Al comienzo de la Navidad, una densa niebla cubrió los atardeceres del Valle del Tiétar. Es el ambiente navideño de siempre. Las noticias no eran menos grises… la situación en Oriente Medio, los cristianos perseguidos, su Navidad entre bombas y huyendo de ciudad en ciudad evitando la masacre; el terror, los emigrados, los refugiados… Una voz se oye en Ramá, lamento y llanto amargo. «Es Raquel que llora por sus hijos». La gente que pasa por el monasterio también deja sus peticiones, sus lágrimas, se confía, nos confía sus penas… ¡y también sus alegrías y sus esperanzas!

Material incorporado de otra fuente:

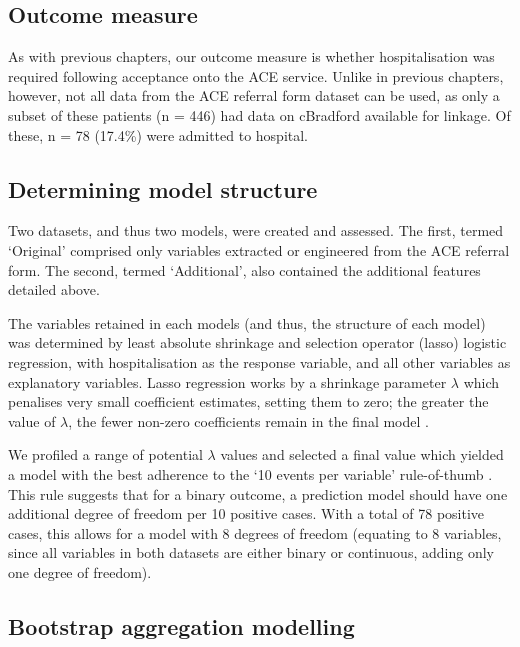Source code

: \subsection{Outcome measure}

As with previous chapters, our outcome measure is whether hospitalisation was required following acceptance onto the ACE service. Unlike in previous chapters, however, not all data from the ACE referral form dataset can be used, as only a subset of these patients (n = 446) had data on cBradford available for linkage. Of these, n = 78 (17.4\%) were admitted to hospital.

\subsection{Determining model structure}
\label{sec:additional-model-structure}

Two datasets, and thus two models, were created and assessed. The first, termed `Original' comprised only variables extracted or engineered from the ACE referral form. The second, termed `Additional', also contained the additional features detailed above.

The variables retained in each models (and thus, the structure of each model) was determined by least absolute shrinkage and selection operator (lasso) logistic regression, with hospitalisation as the response variable, and all other variables as explanatory variables. Lasso regression works by a shrinkage parameter $\lambda$ which penalises very small coefficient estimates, setting them to zero; the greater the value of $\lambda$, the fewer non-zero coefficients remain in the final model \cite{Tibshirani2011}.

We profiled a range of potential $\lambda$ values and selected a final value which yielded a model with the best adherence to the `10 events per variable' rule-of-thumb \cite{Austin2017}. This rule suggests that for a binary outcome, a prediction model should have one additional degree of freedom per 10 positive cases. With a total of 78 positive cases, this allows for a model with 8 degrees of freedom (equating to 8 variables, since all variables in both datasets are either binary or continuous, adding only one degree of freedom).

\subsection{Bootstrap aggregation modelling}

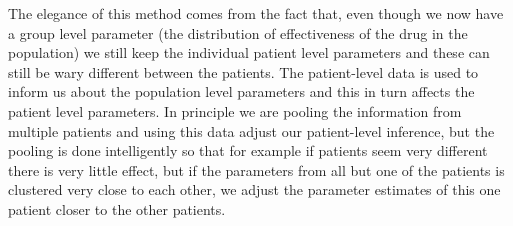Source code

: \documentclass[12pt,a4paper,leqno]{report}
\theoremstyle{plain}
\theoremstyle{definition}
\theoremstyle{remark}
\begin{document}

\bigskip

The elegance of this method comes from the fact that, even though we now have a group
level parameter (the distribution of effectiveness of the drug in the population) we
still keep the individual patient level parameters and these can still be wary different
between the patients. The patient-level data is used to inform us about the population
level parameters and this in turn affects the patient level parameters. In principle we
are pooling the information from multiple patients and using this data adjust our
patient-level inference, but the pooling is done intelligently so that for example if
patients seem very different there is very little effect, but if the parameters from all
but one of the patients is clustered very close to each other, we adjust the parameter
estimates of this one patient closer to the other patients.
\end{document}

Hemos cantado villancicos con niños y adultos en un ambiente de verdadera alegría y dicha, con personas que nos contaban sus anhelos, la superación de situaciones difíciles, su fe viva, su ardiente esperanza…
Entre todas las visitas, llegó un grupo de franciscanos conventuales con un regalo: las reliquias de sus hermanos asesinados en la sierra de Perú por Sendero Luminoso. Esos tres jóvenes polacos que fueron allá a entregar la vida por el Evangelio, por el Reino, hoy son aclamados con inmensa alegría porque su ofrenda ha dado frutos de paz en aquel pueblo y hoy se cosecha en él la alegría y el gozo. «La gente insensata pensaba que morían, pero ellos están en paz». Hoy sus vidas brillan como estrellas en un cielo oscuro. Una tarde feliz. Terminamos con un villancico: «Gloria a Dios en las alturas y en la tierra al hombre paz porque ha nacido el Mesías, en Belén en un portal».
Podemos constatar la realidad del horror y de la muerte, pero también esa otra realidad que es portadora de esperanza: la del bien, la misericordia, la entrega, la alegría aun en el dolor, la unidad en medio de los conflictos… ¡y esa realidad tiene una fuerza que transforma el mundo! Es la fuerza del bien y del amor. Para lo que Él vino a este mundo.